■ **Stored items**
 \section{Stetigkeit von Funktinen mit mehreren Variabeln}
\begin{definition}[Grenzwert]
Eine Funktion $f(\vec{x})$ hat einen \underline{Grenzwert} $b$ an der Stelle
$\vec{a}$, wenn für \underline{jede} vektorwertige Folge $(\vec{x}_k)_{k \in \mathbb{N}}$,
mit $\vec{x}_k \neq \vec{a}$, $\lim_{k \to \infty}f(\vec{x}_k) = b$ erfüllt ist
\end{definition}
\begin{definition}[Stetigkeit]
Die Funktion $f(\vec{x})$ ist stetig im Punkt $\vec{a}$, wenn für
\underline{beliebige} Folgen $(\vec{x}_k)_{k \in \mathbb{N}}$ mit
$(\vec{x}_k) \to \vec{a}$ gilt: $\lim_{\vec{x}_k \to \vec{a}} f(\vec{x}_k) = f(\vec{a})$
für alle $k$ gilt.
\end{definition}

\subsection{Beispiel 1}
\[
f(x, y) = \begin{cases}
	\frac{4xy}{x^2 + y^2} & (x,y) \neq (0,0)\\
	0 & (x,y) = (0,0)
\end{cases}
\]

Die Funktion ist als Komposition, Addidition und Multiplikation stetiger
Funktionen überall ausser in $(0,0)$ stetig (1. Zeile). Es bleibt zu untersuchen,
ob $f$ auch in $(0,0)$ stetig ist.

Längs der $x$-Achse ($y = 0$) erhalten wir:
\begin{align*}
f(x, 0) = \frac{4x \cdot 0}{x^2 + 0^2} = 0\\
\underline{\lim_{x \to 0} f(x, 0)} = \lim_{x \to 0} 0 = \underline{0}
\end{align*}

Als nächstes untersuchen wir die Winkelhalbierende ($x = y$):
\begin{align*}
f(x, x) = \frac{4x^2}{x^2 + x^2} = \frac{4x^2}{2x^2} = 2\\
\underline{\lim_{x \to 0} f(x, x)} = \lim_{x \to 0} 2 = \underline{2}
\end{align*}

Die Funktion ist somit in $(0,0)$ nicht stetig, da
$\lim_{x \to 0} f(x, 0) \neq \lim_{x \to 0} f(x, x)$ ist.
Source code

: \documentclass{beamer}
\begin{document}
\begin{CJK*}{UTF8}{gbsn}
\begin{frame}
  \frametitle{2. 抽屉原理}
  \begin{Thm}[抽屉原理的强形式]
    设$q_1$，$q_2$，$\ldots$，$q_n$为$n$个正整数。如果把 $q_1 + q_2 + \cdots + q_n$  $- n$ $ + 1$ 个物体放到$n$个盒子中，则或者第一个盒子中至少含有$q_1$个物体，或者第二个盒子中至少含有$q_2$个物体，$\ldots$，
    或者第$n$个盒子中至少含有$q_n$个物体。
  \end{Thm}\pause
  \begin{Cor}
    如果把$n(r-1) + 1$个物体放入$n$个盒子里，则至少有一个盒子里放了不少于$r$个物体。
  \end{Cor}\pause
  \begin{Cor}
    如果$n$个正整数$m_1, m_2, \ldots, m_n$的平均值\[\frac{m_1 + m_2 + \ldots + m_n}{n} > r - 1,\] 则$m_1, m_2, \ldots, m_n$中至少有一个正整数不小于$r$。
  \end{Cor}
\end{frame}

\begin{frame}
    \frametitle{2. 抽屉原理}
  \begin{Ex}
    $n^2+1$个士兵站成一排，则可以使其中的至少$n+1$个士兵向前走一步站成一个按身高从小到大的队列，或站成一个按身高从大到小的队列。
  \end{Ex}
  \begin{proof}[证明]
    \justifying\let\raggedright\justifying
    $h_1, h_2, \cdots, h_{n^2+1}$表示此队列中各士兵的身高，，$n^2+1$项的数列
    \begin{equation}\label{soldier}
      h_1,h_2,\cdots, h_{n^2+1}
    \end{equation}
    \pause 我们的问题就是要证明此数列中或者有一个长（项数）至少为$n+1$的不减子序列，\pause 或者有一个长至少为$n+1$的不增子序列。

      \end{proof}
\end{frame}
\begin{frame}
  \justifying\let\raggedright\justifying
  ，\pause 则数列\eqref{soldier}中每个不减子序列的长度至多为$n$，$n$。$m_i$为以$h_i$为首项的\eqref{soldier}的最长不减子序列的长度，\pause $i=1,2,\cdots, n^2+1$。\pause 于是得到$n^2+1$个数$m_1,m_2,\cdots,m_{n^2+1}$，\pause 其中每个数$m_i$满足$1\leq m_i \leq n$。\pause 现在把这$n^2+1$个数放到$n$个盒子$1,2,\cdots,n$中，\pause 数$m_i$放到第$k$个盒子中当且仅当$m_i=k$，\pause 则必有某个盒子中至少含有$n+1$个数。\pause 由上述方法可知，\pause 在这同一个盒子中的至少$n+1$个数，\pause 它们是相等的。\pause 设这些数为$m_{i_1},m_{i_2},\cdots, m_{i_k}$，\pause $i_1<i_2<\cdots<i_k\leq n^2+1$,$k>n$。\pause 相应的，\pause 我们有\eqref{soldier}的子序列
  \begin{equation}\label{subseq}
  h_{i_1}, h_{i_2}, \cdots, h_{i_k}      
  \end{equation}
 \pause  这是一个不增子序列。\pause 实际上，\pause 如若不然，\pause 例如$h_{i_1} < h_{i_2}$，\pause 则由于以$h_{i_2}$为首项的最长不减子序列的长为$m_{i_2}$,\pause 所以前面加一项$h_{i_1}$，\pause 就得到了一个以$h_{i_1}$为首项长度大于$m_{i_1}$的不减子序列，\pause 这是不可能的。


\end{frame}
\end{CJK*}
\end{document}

■ **PROBLEM REQUIREMENTS**
Copy the records above. Keep every word as it is.

■ **ANSWER TO THIS TASK**
 \section{Stetigkeit von Funktinen mit mehreren Variabeln}
\begin{definition}[Grenzwert]
Eine Funktion $f(\vec{x})$ hat einen \underline{Grenzwert} $b$ an der Stelle
$\vec{a}$, wenn für \underline{jede} vektorwertige Folge $(\vec{x}_k)_{k \in \mathbb{N}}$,
mit $\vec{x}_k \neq \vec{a}$, $\lim_{k \to \infty}f(\vec{x}_k) = b$ erfüllt ist
\end{definition}
\begin{definition}[Stetigkeit]
Die Funktion $f(\vec{x})$ ist stetig im Punkt $\vec{a}$, wenn für
\underline{beliebige} Folgen $(\vec{x}_k)_{k \in \mathbb{N}}$ mit
$(\vec{x}_k) \to \vec{a}$ gilt: $\lim_{\vec{x}_k \to \vec{a}} f(\vec{x}_k) = f(\vec{a})$
für alle $k$ gilt.
\end{definition}

\subsection{Beispiel 1}
\[
f(x, y) = \begin{cases}
	\frac{4xy}{x^2 + y^2} & (x,y) \neq (0,0)\\
	0 & (x,y) = (0,0)
\end{cases}
\]

Die Funktion ist als Komposition, Addidition und Multiplikation stetiger
Funktionen überall ausser in $(0,0)$ stetig (1. Zeile). Es bleibt zu untersuchen,
ob $f$ auch in $(0,0)$ stetig ist.

Längs der $x$-Achse ($y = 0$) erhalten wir:
\begin{align*}
f(x, 0) = \frac{4x \cdot 0}{x^2 + 0^2} = 0\\
\underline{\lim_{x \to 0} f(x, 0)} = \lim_{x \to 0} 0 = \underline{0}
\end{align*}

Als nächstes untersuchen wir die Winkelhalbierende ($x = y$):
\begin{align*}
f(x, x) = \frac{4x^2}{x^2 + x^2} = \frac{4x^2}{2x^2} = 2\\
\underline{\lim_{x \to 0} f(x, x)} = \lim_{x \to 0} 2 = \underline{2}
\end{align*}

Die Funktion ist somit in $(0,0)$ nicht stetig, da
$\lim_{x \to 0} f(x, 0) \neq \lim_{x \to 0} f(x, x)$ ist.
Source code

: \documentclass{beamer}
\begin{document}
\begin{CJK*}{UTF8}{gbsn}
\begin{frame}
  \frametitle{2. 抽屉原理}
  \begin{Thm}[抽屉原理的强形式]
    设$q_1$，$q_2$，$\ldots$，$q_n$为$n$个正整数。如果把 $q_1 + q_2 + \cdots + q_n$  $- n$ $ + 1$ 个物体放到$n$个盒子中，则或者第一个盒子中至少含有$q_1$个物体，或者第二个盒子中至少含有$q_2$个物体，$\ldots$，
    或者第$n$个盒子中至少含有$q_n$个物体。
  \end{Thm}\pause
  \begin{Cor}
    如果把$n(r-1) + 1$个物体放入$n$个盒子里，则至少有一个盒子里放了不少于$r$个物体。
  \end{Cor}\pause
  \begin{Cor}
    如果$n$个正整数$m_1, m_2, \ldots, m_n$的平均值\[\frac{m_1 + m_2 + \ldots + m_n}{n} > r - 1,\] 则$m_1, m_2, \ldots, m_n$中至少有一个正整数不小于$r$。
  \end{Cor}
\end{frame}

\begin{frame}
    \frametitle{2. 抽屉原理}
  \begin{Ex}
    $n^2+1$个士兵站成一排，则可以使其中的至少$n+1$个士兵向前走一步站成一个按身高从小到大的队列，或站成一个按身高从大到小的队列。
  \end{Ex}
  \begin{proof}[证明]
    \justifying\let\raggedright\justifying
    $h_1, h_2, \cdots, h_{n^2+1}$表示此队列中各士兵的身高，，$n^2+1$项的数列
    \begin{equation}\label{soldier}
      h_1,h_2,\cdots, h_{n^2+1}
    \end{equation}
    \pause 我们的问题就是要证明此数列中或者有一个长（项数）至少为$n+1$的不减子序列，\pause 或者有一个长至少为$n+1$的不增子序列。

      \end{proof}
\end{frame}
\begin{frame}
  \justifying\let\raggedright\justifying
  ，\pause 则数列\eqref{soldier}中每个不减子序列的长度至多为$n$，$n$。$m_i$为以$h_i$为首项的\eqref{soldier}的最长不减子序列的长度，\pause $i=1,2,\cdots, n^2+1$。\pause 于是得到$n^2+1$个数$m_1,m_2,\cdots,m_{n^2+1}$，\pause 其中每个数$m_i$满足$1\leq m_i \leq n$。\pause 现在把这$n^2+1$个数放到$n$个盒子$1,2,\cdots,n$中，\pause 数$m_i$放到第$k$个盒子中当且仅当$m_i=k$，\pause 则必有某个盒子中至少含有$n+1$个数。\pause 由上述方法可知，\pause 在这同一个盒子中的至少$n+1$个数，\pause 它们是相等的。\pause 设这些数为$m_{i_1},m_{i_2},\cdots, m_{i_k}$，\pause $i_1<i_2<\cdots<i_k\leq n^2+1$,$k>n$。\pause 相应的，\pause 我们有\eqref{soldier}的子序列
  \begin{equation}\label{subseq}
  h_{i_1}, h_{i_2}, \cdots, h_{i_k}      
  \end{equation}
 \pause  这是一个不增子序列。\pause 实际上，\pause 如若不然，\pause 例如$h_{i_1} < h_{i_2}$，\pause 则由于以$h_{i_2}$为首项的最长不减子序列的长为$m_{i_2}$,\pause 所以前面加一项$h_{i_1}$，\pause 就得到了一个以$h_{i_1}$为首项长度大于$m_{i_1}$的不减子序列，\pause 这是不可能的。


\end{frame}
\end{CJK*}
\end{document}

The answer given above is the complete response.